[[ RECORDED DATA open ]]
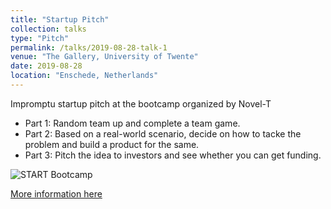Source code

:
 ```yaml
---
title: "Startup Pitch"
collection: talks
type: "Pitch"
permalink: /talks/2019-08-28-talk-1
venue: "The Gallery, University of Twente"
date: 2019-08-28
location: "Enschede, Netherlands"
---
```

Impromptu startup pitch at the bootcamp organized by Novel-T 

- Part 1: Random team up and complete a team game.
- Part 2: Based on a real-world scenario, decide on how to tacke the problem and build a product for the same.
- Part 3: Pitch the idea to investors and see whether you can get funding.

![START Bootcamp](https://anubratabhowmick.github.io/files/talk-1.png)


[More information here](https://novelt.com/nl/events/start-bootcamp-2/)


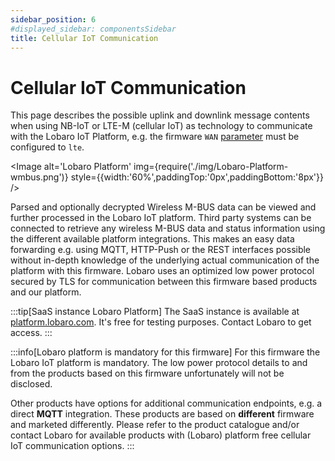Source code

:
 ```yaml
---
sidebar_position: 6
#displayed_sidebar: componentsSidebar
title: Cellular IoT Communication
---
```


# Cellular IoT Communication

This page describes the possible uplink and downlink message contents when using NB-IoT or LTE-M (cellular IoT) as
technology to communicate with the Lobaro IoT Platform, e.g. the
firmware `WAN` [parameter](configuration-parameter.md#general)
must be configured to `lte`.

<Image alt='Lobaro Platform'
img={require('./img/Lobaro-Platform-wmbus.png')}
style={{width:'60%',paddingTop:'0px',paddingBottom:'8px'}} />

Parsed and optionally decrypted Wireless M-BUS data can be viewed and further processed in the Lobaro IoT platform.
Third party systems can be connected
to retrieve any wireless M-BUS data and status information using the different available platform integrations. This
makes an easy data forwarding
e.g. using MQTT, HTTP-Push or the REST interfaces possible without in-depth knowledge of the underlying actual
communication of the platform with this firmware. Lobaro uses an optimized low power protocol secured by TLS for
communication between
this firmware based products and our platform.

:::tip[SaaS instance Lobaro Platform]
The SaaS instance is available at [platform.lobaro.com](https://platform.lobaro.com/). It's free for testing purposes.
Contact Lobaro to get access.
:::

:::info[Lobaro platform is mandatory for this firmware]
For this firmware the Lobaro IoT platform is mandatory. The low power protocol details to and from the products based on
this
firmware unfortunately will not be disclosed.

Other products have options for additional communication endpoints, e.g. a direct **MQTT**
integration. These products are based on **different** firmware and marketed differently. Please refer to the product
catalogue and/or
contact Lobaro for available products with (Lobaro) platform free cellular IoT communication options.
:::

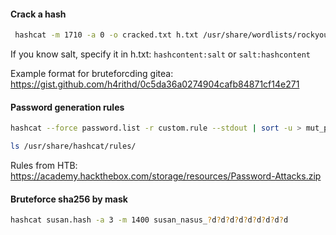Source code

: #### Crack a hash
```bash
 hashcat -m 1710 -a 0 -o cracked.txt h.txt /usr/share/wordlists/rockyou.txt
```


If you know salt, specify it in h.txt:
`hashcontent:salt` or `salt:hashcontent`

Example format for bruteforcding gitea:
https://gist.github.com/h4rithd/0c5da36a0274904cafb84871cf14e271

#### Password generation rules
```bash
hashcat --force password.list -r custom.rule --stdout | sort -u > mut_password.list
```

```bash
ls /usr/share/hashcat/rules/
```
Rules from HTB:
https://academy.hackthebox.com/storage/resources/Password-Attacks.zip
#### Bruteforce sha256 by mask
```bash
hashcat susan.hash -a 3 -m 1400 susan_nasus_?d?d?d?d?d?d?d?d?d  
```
[[ RECORDED DATA closed ]]
### THE PROBLEM
Tally the lines of the entries that carry the word "talks" and say only that number.

### EXERCISE RESULT
2